El cuadro anterior (Cuadro 1) evidencia que las categorías freirianas permiten deconstruir los núcleos problemáticos del BGU desde una perspectiva política. En este contexto educativo, la persistencia de la “educación bancaria”, por ejemplo, no es solo un asunto pedagógico, sino un mecanismo de control social que silencia las voces disidentes e instrumentaliza al joven en formación. En contraste, la dialogicidad propuesta por Freire (2008), podría reconfigurar las relaciones de poder en el aula, transformando a los estudiantes en coinvestigadores de su realidad. Sin embargo, esto choca con la burocracia educativa ecuatoriana, que prioriza indicadores de eficiencia sobre procesos de emancipación existencial. La praxis transformadora, por su parte, exige alianzas con movimientos sociales para que el BGU no sea una isla crítica en un mar de opresiones sistémicas.
Conclusiones y recomendaciones
La pedagogía del oprimido no es un marco teórico estático, sino más bien un dispositivo de intervención política que debe adaptarse a las contradicciones del capitalismo tardío en América Latina.
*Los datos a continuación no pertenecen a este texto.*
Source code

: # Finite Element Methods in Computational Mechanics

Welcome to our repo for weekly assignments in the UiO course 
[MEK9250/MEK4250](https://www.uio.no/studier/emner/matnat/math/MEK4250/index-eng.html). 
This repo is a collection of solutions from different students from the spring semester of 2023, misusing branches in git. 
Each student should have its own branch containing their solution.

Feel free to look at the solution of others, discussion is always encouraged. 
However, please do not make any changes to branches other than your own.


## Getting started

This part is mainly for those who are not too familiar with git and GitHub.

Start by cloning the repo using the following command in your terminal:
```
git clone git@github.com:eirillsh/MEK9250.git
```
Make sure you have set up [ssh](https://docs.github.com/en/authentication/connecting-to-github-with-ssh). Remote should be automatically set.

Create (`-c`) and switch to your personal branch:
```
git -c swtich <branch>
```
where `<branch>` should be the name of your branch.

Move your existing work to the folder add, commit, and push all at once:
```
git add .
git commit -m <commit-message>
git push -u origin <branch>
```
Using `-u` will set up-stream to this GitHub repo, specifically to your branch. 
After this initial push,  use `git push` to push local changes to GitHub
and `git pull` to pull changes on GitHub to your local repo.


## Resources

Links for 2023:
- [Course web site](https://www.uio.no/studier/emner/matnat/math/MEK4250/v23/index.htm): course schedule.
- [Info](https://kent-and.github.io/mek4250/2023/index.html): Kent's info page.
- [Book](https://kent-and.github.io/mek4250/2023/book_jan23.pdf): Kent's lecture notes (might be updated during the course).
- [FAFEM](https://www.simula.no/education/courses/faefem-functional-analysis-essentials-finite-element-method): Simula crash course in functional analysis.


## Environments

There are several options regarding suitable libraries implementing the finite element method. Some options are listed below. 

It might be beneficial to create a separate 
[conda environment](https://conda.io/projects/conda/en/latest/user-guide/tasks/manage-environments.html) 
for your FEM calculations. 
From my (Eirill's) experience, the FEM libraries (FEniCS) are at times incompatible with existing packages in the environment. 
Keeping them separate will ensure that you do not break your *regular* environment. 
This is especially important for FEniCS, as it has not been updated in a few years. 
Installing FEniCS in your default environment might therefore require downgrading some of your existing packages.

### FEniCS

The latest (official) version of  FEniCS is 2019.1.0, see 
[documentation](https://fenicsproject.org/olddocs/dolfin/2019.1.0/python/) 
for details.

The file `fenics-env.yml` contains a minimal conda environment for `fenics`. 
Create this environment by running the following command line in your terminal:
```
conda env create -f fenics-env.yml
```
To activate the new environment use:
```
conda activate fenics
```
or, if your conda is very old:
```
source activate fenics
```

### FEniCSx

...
En el BGU, esto implica reconocer que las desigualdades educativas son síntoma de conflictos estructurales mayores, como la mercantilización del conocimiento y el epistemicidio de saberes ancestrales, tal como sostiene Zabal2a (2015). Una educación emancipadora debería, por tanto, operar como contra narrativa frente a los proyectos neoliberales que reducen la formación humana a competencias laborales específicas.
Por todas las razones aludidas, los docentes requieren formación en metodologías decoloniales para evitar reproducir lógicas de dominación en el aula. Esto incluye capacitación en diagnóstico participativo, que permita identificar colectivamente las necesidades pedagógicas de cada comunidad. Además, resulta urgente crear redes de educadores críticos que compartan experiencias exitosas de aplicación del freirianismo en contextos urbanos y rurales.
El Ministerio de Educación debe reestructurar el currículo del BGU incorporando ejes transversales de justicia social y derechos humanos. Propuestas como la integración de “clubes de incidencia política” en horas extracurriculares podrían fomentar la participación estudiantil en agendas locales. Simultáneamente, los sistemas de evaluación deberían valorar el desarrollo de pensamiento crítico mediante portafolios narrativos que documenten procesos de concientización activa.
Finalmente, se recomienda establecer alianzas con universidades para investigar cómo las estructuras opresivas se reconfiguran en la era digital. Por ejemplo, analizar cómo la brecha tecnológica en el BGU refleja formas contemporáneas de exclusión, requiriendo respuestas pedagógicas que combinen el freirianismo con críticas al capitalismo de datos. Solo mediante esta articulación entre teoría crítica y acción colectiva se podrá transformar el BGU en un espacio de liberación, no de reproducción de más opresiones.